Bryan Spillane - Analyst
Hey, good morning, Rob, and welcome, David.
Just a question about the beer business.
You know, you, you know, increased your outlook or raised your outlook for the year.
And just simplistically, is that because, you know, you tracked better in the first quarter than what you were expecting and the balance of the year your plans really haven't changed much?
Or is it a function of your -- even your outlook for the balance of the year is -- has improved?
Rob Sands - President & CEO
I think it's both, Bryan.
The beer business volume and dollar growth is tracking well ahead of our expectations.
We don't really see a chink in that armor in the rest of the year, you know, so we really don't have any reason to believe at this stage that there will be a significant slowdown.
So, yes, that has caused us to realistically raise our guidance on beer growth for the year to 10% net sales.
Bryan Spillane - Analyst
Okay.
And just as a follow-up, the -- in terms of the production turning on in Nava, the additional production turning on by the end of the calendar year, just in terms of milestones, have we started, like, test batch brewing yet?
Is -- you know, if you could just kind of update us where we stand now in terms of the milestones on hitting that target?
Thank you.
David Klein - CFO
Bryan, so there's a lot of activity going on at Nava as you would expect, right?
And so the first things that we're going to see that really begin to come online are packaging lines.
We don't expect the actual brew house to be in a functioning state until closer to the end of the calendar year, but I can say that at this point everything is going according to plan in the buildout at Nava.
Bryan Spillane - Analyst
Okay.
Thank you.
Operator
Your next question comes from the line of Judy Hong of Goldman Sachs.
Judy Hong - Analyst
First, Rob, regarding the CFO transition announcement and understand that Bob's obviously not on the call to answer this question.
The timing was somewhat unexpected for many people.
So anything you can share with us in terms of what led to that decision, particularly in the timing issue?
Rob Sands - President & CEO
No, I mean, there's really nothing to share.
I mean, obviously the timing was related to when we had these discussions internally, and when, therefore, it was appropriate to make the announcement relative to Bob's departure.
So there's really nothing more or less to it than that, you know.
Obviously, when the decision was made that Bob was leaving, we had to make an announcement and, you know, I don't really care when that announcement would have been made.
It would have seemed -- it would have seemed as it did at whatever time it was.
So that's pretty much it, Judy.
Judy Hong - Analyst
Okay.
Sorry.
David?
Okay.
So second question, David, just in terms of the growth margin on the beer side, I mean, certainly Q1, I think came in a little bit higher than what we would have anticipated, and I think you commented on some of the fluctuations that you expect throughout the year.

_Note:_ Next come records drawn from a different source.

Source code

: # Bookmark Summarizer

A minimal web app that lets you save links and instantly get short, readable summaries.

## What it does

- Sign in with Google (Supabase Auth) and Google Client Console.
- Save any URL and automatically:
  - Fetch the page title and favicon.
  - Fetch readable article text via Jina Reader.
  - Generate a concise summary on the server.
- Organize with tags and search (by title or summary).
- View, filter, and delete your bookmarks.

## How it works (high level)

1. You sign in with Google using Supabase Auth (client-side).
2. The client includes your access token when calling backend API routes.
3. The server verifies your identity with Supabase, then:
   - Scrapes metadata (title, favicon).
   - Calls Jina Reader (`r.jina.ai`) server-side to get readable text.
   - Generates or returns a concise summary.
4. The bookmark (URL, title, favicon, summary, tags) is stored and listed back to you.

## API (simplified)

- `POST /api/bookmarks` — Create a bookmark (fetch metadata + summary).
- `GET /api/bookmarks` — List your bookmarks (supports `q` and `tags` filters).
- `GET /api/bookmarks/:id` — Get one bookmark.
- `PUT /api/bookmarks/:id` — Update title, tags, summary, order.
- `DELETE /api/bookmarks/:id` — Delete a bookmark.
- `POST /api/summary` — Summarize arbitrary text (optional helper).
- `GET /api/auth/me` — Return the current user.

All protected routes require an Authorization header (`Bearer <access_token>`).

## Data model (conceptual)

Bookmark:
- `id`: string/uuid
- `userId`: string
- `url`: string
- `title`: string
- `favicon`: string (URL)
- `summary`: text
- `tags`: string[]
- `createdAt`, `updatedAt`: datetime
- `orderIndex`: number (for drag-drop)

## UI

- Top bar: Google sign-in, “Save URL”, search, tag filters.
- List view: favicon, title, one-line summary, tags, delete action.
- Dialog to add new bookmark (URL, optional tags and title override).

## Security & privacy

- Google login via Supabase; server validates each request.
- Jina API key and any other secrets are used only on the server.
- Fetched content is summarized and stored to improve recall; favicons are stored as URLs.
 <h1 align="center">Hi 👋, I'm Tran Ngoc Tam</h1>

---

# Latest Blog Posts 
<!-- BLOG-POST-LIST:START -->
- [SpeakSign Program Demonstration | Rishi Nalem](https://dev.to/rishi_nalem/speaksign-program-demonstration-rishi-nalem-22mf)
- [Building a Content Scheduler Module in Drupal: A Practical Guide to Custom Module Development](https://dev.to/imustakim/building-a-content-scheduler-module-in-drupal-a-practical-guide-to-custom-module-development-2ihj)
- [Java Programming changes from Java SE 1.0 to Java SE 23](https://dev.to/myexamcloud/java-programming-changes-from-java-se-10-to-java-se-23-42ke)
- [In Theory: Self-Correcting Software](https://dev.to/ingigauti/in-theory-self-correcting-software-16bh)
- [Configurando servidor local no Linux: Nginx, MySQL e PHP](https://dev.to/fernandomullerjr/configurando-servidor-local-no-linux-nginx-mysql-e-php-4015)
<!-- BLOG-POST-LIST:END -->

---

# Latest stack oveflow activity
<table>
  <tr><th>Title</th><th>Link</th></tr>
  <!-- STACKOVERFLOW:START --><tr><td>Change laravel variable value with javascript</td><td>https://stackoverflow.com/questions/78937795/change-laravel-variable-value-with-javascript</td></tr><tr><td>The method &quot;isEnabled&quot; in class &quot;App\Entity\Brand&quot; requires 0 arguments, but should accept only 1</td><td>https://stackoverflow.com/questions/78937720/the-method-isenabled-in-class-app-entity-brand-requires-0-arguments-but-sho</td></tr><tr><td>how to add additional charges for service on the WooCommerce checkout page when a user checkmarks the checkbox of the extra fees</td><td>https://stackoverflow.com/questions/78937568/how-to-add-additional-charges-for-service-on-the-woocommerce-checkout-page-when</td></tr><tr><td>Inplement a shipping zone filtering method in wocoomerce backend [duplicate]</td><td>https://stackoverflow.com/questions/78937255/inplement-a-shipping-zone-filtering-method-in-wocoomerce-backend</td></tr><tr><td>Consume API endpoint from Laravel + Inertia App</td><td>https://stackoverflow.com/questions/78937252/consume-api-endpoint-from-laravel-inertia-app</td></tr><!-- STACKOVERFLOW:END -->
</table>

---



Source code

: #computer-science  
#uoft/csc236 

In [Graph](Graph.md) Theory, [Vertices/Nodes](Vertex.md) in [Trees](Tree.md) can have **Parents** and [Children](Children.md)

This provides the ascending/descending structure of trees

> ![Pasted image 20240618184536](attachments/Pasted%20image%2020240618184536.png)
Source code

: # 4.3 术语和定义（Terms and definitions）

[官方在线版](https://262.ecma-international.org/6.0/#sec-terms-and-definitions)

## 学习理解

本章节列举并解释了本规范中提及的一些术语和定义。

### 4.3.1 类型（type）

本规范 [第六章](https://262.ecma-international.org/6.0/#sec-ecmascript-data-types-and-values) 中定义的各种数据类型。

But can you give us a little bit more color just in terms of the bridge for Q1 and how that sort of evolves as we get into the balance of the year?
David Klein - CFO
Yes, so what you -- what you would see year-over-year, Q1 to Q1, is margin expansion driven by pricing as well as COGS improvement as our procurement team has taken over the procurement activities at the brewery.
For the rest of the year -- and, by the way, the brewery also was operating effectively at capacity in the first quarter, which gives us a better number as well.
For the rest of the year, you know, we're going to bring on several packaging lines.
We're going to bring on part of a new warehouse, and we're going to bring on the first 5 million hectoliters of brewing capacity.
And once we put them in service, meaning we've run beer down the line or beer through the brew house for commercial sale, we then put those assets into service, which means we begin depreciation.
However, at that point there's still a lot of, as you might imagine, that goes into optimizing the lines in the brew house and the warehouse, and any of that expense that happens after we've put the assets into service falls right to the bottom line as an expense, right?
So we expect that that's going to create some of the choppiness for the rest of the year.
And then additionally, as I mentioned in my initial comments, we have an inflation adjustment on the finished goods that we're buying from ABI that actually took effect the first week of June.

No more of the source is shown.